The point of this blog is to find out the parameters (the less convoluted, the better) required to isolate a given player in major league history from everyone else. By so doing, in essence a "club" is created. For example, selecting one parameter, namely "Homers >= 760," would result in the "Barry Bonds" club.
For the purposes of this blog, therefore, a "club" is something that only one person belongs to. I realize that this is the exact opposite of what clubs generally refer to, but please view that contradiction as intended irony. Another example of a club, is Doubles>=650 Steals>=400, and homers>=250 which is the Craig Biggio club. This little tidbit existed in the form of a mid-game Aflac trivia question and actually sparked the passion that eventually led to this blog.
And getting nuts (this is indeed the point of this blog - to get nuts):
As of Sunday May 25:
IP <= 139, ER >= 83, WHIP >= 1.718, and HBP >= 15 is the one and only Mike Pelfrey club.

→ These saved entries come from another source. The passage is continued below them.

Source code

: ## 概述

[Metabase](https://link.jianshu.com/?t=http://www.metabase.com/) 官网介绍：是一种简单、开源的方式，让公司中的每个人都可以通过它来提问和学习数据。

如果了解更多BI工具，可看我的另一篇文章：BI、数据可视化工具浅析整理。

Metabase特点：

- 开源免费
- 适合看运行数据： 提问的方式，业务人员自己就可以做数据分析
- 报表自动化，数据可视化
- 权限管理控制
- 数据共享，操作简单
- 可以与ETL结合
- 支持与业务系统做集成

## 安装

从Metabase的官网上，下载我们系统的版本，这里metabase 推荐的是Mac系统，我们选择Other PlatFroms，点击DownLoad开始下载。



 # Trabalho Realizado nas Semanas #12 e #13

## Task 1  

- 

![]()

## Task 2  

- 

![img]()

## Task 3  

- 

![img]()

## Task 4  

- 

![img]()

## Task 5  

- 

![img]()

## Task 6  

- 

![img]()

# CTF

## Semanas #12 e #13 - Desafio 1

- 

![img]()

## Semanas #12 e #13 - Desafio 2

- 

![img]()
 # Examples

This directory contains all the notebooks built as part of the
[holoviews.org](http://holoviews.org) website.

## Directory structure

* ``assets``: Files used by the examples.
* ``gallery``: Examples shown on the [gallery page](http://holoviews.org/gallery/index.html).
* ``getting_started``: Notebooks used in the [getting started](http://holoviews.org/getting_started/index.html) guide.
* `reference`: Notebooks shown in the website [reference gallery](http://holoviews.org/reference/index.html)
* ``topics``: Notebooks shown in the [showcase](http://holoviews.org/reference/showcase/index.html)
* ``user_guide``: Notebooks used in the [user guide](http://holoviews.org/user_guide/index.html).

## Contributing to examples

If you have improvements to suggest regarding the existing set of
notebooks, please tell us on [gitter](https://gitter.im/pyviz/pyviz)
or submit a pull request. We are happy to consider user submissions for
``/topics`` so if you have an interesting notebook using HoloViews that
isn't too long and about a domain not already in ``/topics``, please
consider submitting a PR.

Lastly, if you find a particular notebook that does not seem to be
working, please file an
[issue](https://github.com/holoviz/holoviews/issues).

The format is going to be determined and perhaps even change along the way. I hopefully will be posting something at least multiple times a week, introduing a few new of these types of "clubs." I will also put the labels in the post of the clubs I made so that, just in case this blog gets continued for a long time and is monstrous eventually, you can just search with a name and the search result will show the requested player and the parameters of his club. Wait, what am I saying, "just in case," this is definitely going to happen! In any event, feel free to contribute by commenting and you can ask questions or provide your own clubs. Or just read it and then click out of it. Or don't do any of the above.

BTW, if you are wondering how to come up with a club for yourself, I would advise that you play around with baseballreference.com's "play index" (PI). Start with a player and go to his page, and in a new window open the play index. Be sure to use the batting or pitching season finder, then choose the second option "Find totals for matching seasons or careers." Mess around with the parameters with min's/max's that you know your player meets, and try to weed out the other qualifiers based on additional parameters that those players don't meet.

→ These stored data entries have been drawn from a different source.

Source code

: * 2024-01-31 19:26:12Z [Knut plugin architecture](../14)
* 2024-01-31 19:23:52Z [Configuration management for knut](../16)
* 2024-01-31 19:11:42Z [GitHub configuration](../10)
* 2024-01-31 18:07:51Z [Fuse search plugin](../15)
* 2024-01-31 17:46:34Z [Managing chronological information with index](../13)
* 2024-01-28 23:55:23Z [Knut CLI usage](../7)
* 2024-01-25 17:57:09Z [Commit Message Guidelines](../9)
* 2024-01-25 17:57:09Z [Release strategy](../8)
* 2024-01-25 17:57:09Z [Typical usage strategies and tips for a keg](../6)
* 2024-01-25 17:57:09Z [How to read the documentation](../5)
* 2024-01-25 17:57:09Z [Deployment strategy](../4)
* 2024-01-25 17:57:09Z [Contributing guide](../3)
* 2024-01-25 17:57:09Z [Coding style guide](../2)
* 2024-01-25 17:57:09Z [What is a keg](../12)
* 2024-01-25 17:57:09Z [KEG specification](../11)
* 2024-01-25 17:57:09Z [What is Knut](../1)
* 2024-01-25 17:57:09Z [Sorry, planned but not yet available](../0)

There are certain things (for example post season homers, number of grandslams, or all star game doubles) not included with the PI but are still acceptable. But like I mentioned earlier, the less convoluted the better (all star game doubles? Really?) and also you should have some kind of way of summarizing a club. (Like for Biggio, besides for just saying the X homers, Y steals and Z doubles club, you can say it is the extra base hit and speed club). This will all be abundantly clear as I start to post examples in the coming days.

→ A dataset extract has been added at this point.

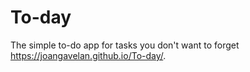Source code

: # To-day
The simple to-do app for tasks you don't want to forget
https://joangavelan.github.io/To-day/.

You can't see the full list of results in the PI; all you can see is the #1 return when you organize it by one of the selected parameters, and you need to pay a fee if you want to see the rest (probably worth my $30 investment I plan on making soon.) However, the beauty of this website is that only the first one is significant and no one cares about the rest. So come up with your own club and post the player name with the parameters (let's start out with 5 or less for now), and if its an active player (less appealing), include the date you made the claim!

If you do decide to post a comment, and anyone is always welcome to, grammar and spelling not important (as you can tell from this unproofread post) -- but be readable.